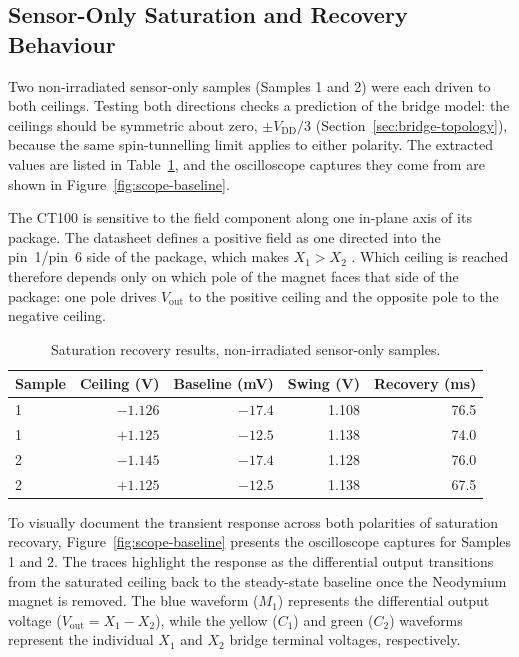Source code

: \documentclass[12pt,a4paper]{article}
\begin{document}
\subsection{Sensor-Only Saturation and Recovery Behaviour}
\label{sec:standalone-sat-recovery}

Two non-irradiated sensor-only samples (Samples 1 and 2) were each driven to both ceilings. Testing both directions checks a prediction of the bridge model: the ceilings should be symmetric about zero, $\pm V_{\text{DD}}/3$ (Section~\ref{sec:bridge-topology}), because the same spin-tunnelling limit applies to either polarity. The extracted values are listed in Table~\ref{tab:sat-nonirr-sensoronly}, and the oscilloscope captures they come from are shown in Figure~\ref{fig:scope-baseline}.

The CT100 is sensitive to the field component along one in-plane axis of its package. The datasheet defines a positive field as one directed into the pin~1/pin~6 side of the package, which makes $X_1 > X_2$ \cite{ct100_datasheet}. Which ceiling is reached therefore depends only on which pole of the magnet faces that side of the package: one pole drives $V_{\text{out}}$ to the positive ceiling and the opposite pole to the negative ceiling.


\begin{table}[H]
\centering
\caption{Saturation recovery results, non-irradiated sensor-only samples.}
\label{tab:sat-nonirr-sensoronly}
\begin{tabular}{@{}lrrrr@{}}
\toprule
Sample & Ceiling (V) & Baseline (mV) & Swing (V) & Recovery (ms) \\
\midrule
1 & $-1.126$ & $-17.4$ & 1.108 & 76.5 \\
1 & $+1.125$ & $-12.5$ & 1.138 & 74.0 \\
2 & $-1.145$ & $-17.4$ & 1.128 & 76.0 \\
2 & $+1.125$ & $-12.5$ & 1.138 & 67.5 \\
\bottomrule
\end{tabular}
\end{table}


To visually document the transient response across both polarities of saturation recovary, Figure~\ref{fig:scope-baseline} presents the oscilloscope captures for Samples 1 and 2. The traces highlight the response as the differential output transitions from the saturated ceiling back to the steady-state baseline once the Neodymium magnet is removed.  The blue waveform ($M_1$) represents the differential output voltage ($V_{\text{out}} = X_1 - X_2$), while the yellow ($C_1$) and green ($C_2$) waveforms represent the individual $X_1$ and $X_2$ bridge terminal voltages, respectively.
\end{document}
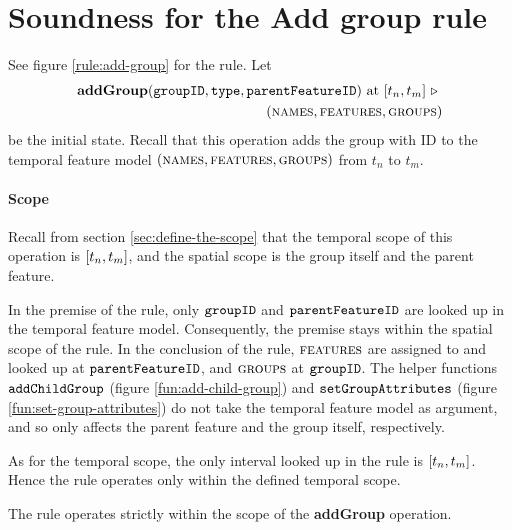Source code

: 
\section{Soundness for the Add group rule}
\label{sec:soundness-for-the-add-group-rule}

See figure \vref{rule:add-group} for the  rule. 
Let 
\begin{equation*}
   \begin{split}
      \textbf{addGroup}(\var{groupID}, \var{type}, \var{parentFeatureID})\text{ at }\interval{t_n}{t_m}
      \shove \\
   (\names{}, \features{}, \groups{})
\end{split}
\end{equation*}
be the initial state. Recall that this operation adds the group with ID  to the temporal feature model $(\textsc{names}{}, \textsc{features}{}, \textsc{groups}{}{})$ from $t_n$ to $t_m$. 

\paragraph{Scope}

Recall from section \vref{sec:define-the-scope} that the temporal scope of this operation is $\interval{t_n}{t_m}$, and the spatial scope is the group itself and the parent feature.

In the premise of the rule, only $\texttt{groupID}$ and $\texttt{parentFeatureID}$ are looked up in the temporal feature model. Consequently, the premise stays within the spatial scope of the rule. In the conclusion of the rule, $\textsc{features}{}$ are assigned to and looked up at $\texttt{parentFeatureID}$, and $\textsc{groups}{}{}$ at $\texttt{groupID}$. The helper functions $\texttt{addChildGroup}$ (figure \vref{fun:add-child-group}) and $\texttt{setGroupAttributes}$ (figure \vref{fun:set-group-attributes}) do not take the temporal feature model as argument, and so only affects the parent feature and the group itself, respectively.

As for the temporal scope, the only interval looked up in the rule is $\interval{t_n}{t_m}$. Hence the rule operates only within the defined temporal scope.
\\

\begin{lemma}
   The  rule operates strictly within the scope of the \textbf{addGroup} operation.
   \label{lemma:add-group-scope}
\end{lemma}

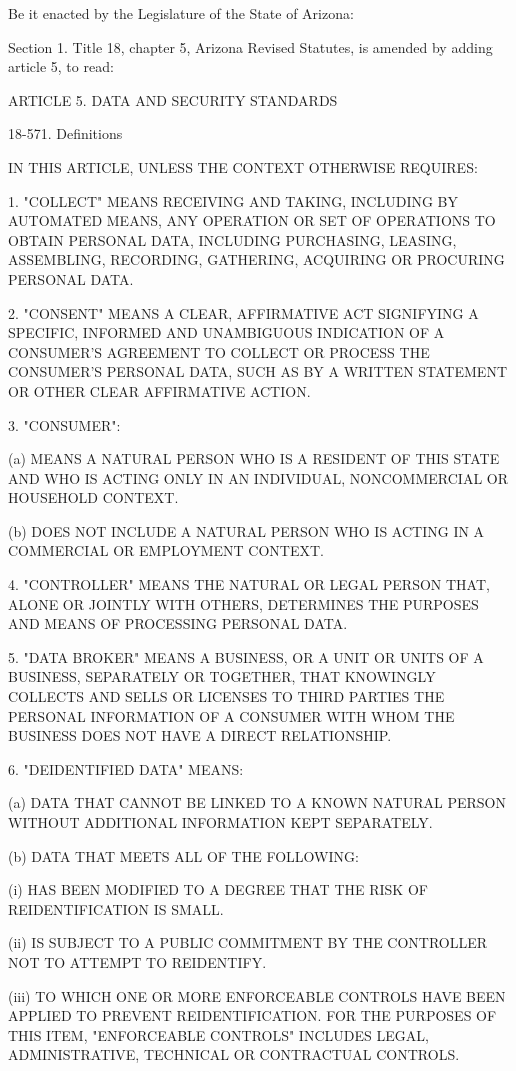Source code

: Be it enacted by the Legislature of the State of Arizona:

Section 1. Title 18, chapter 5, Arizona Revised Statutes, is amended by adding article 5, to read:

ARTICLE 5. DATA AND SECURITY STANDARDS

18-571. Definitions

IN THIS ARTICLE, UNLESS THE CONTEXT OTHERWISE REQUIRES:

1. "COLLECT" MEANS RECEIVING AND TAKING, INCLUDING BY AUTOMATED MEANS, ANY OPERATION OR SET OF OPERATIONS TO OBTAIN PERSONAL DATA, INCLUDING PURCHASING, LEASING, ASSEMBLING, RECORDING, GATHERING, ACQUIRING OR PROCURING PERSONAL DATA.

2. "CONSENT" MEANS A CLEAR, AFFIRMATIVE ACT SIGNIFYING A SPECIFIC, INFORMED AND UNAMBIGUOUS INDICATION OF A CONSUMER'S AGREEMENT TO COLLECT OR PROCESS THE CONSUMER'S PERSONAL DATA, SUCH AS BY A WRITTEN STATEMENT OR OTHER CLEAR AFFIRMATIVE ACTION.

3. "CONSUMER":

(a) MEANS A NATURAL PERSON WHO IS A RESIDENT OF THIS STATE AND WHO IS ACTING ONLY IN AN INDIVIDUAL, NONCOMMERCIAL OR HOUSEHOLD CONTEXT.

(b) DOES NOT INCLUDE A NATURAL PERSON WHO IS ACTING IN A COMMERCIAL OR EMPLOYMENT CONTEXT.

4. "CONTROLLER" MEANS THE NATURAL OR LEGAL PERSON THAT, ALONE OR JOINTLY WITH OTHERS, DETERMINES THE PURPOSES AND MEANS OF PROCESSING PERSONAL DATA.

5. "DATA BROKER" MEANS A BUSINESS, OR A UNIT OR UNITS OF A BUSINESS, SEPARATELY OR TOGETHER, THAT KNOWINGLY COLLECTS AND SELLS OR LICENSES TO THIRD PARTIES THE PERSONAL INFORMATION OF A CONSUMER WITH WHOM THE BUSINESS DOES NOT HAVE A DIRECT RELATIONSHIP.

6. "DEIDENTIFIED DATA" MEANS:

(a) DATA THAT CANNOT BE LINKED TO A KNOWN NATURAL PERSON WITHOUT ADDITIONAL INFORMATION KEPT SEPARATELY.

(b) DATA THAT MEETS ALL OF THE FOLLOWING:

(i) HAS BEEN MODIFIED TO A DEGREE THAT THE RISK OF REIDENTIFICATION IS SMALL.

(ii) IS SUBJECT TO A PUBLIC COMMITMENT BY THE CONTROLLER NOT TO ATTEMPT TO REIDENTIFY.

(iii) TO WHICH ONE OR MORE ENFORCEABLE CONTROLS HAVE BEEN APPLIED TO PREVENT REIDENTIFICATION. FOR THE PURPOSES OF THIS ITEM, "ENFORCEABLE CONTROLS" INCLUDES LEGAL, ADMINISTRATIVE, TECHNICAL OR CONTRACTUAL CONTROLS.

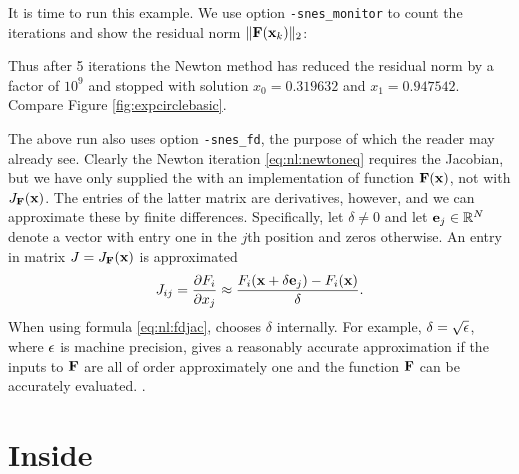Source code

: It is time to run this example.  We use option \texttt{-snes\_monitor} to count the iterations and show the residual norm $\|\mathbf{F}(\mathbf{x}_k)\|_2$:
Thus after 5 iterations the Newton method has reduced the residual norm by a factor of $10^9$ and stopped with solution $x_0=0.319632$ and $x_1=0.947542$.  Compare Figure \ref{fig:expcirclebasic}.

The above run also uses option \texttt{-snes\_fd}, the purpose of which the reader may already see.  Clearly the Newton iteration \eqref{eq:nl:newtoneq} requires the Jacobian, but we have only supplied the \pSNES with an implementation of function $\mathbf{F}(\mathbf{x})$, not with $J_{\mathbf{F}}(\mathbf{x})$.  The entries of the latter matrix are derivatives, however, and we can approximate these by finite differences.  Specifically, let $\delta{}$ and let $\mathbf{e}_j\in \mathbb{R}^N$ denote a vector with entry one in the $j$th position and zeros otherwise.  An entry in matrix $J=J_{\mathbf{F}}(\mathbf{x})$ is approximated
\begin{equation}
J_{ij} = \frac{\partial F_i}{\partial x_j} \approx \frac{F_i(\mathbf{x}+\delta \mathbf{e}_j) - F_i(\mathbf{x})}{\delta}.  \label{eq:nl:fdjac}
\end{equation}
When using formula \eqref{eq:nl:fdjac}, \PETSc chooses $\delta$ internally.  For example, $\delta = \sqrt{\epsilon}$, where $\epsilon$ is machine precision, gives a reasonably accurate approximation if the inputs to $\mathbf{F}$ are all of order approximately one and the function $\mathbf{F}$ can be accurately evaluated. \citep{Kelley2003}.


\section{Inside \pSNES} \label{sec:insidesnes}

* _EXERCISE DIRECTIONS_: Output the data above exactly, beginning at its first line and ending with the line that holds "recovery results, non-irradiated". Leave out the pictures and add nothing.

* _SOLVED PROBLEM_:
Source code

: \documentclass[12pt,a4paper]{article}
\begin{document}
\subsection{Sensor-Only Saturation and Recovery Behaviour}
\label{sec:standalone-sat-recovery}

Two non-irradiated sensor-only samples (Samples 1 and 2) were each driven to both ceilings. Testing both directions checks a prediction of the bridge model: the ceilings should be symmetric about zero, $\pm V_{\text{DD}}/3$ (Section~\ref{sec:bridge-topology}), because the same spin-tunnelling limit applies to either polarity. The extracted values are listed in Table~\ref{tab:sat-nonirr-sensoronly}, and the oscilloscope captures they come from are shown in Figure~\ref{fig:scope-baseline}.

The CT100 is sensitive to the field component along one in-plane axis of its package. The datasheet defines a positive field as one directed into the pin~1/pin~6 side of the package, which makes $X_1 > X_2$ \cite{ct100_datasheet}. Which ceiling is reached therefore depends only on which pole of the magnet faces that side of the package: one pole drives $V_{\text{out}}$ to the positive ceiling and the opposite pole to the negative ceiling.


\begin{table}[H]
\centering
\caption{Saturation recovery results, non-irradiated sensor-only samples.}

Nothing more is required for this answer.